Yugandar Chandragiri
Great question — and one that reflects the evolving nature of project management roles in agile environments, especially in technically complex initiatives like data warehouse implementations.

In a Scrum-based organization, the Project Manager (PM) often takes on a hybrid role, focusing less on directing tasks and more on enabling value delivery, aligning stakeholders, and managing cross-team dependencies.
Here’s a breakdown of what the day-to-day typically involves:

Daily Responsibilities:
- Stakeholder Communication & Alignment: The PM acts as the bridge between the business and the Scrum team.
They translate strategic goals into product vision clarity (alongside the Product Owner) and ensure ongoing communication about priorities, risks, and trade-offs.
- Risk and Issue Management: While Scrum Teams are self-organizing, the PM often keeps an eye on systemic risks (e.g., integration challenges, data availability, regulatory constraints) that aren’t easily resolved within the team.
- Facilitating Cross-Function Coordination: Data warehouse projects often involve multiple teams (e.g., BI, data engineers, source system owners).
The PM ensures alignment across these groups, especially for architectural and governance concerns.
- Planning and Roadmapping: Although Scrum focuses on short iterations, the PM helps connect sprints to the broader roadmap, often working with the Product Owner to define MVPs and releases.
- Reporting and Visibility: Many organizations still expect traditional status reporting (even in agile settings). The PM curates progress reports using velocity metrics, sprint burn-downs, and business outcome indicators for senior stakeholders.

Common Challenges:
- Balancing Agile and Traditional Expectations: Especially when executives expect Gantt charts while the team operates in sprints.
- Data Quality and Dependencies: In DW projects, delays due to data readiness, mapping mismatches, or security reviews are common — and the PM often mediates these.
- Scope Creep via “Just one more report” Requests: The PM must work closely with the PO to defend the backlog and protect the team’s focus.
- Non-Agile Stakeholders: Not everyone understands or buys into agile.
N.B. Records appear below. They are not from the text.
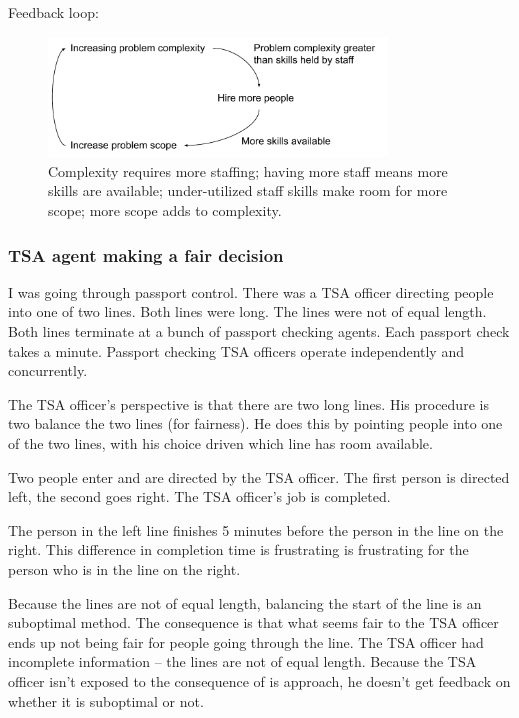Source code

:Feedback loop:
\begin{center}
\begin{figure}[ht]
    \centering
    \includegraphics[width=0.8\textwidth]{images/feedback_loop_complexity_and_staffing}
    \caption{Complexity requires more staffing; having more staff means more skills are available; under-utilized staff skills make room for more scope; more scope adds to complexity.}
    \label{fig:complexity_and_staff_growth}
\end{figure}
\end{center}

\subsubsection{TSA agent making a fair decision}
I was going through passport control. There was a TSA officer directing people into one of two lines. Both lines were long. The lines were not of equal length. Both lines terminate at a bunch of passport checking agents. Each passport check takes a minute. Passport checking TSA officers operate independently and concurrently.


The TSA officer's perspective is that there are two long lines. His procedure is two balance the two lines (for fairness). He does this by pointing people into one of the two lines, with his choice driven which line has room available.

Two people enter and are directed by the TSA officer. The first person is directed left, the second goes right. The TSA officer's job is completed.

The person in the left line finishes 5 minutes before the person in the line on the right. This difference in completion time is frustrating is frustrating for the person who is in the line on the right.

Because the lines are not of equal length, balancing the start of the line is an suboptimal method. The consequence is that what seems fair to the TSA officer ends up not being fair for people going through the line. The TSA officer had incomplete information -- the lines are not of equal length. Because the TSA officer isn't exposed to the consequence of is approach, he doesn't get feedback on whether it is suboptimal or not.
The PM plays a critical role in managing expectations and guiding cultural shifts.

Real-World Example:
In a data warehouse project, the Project Manager established weekly stakeholder syncs, kept a risk board updated in parallel to the Scrum board, and maintained a data dependency tracker to anticipate delays.
Their success wasn’t in managing tasks, but in clearing the path so the Scrum Team could maintain flow while stakeholders stayed engaged and informed.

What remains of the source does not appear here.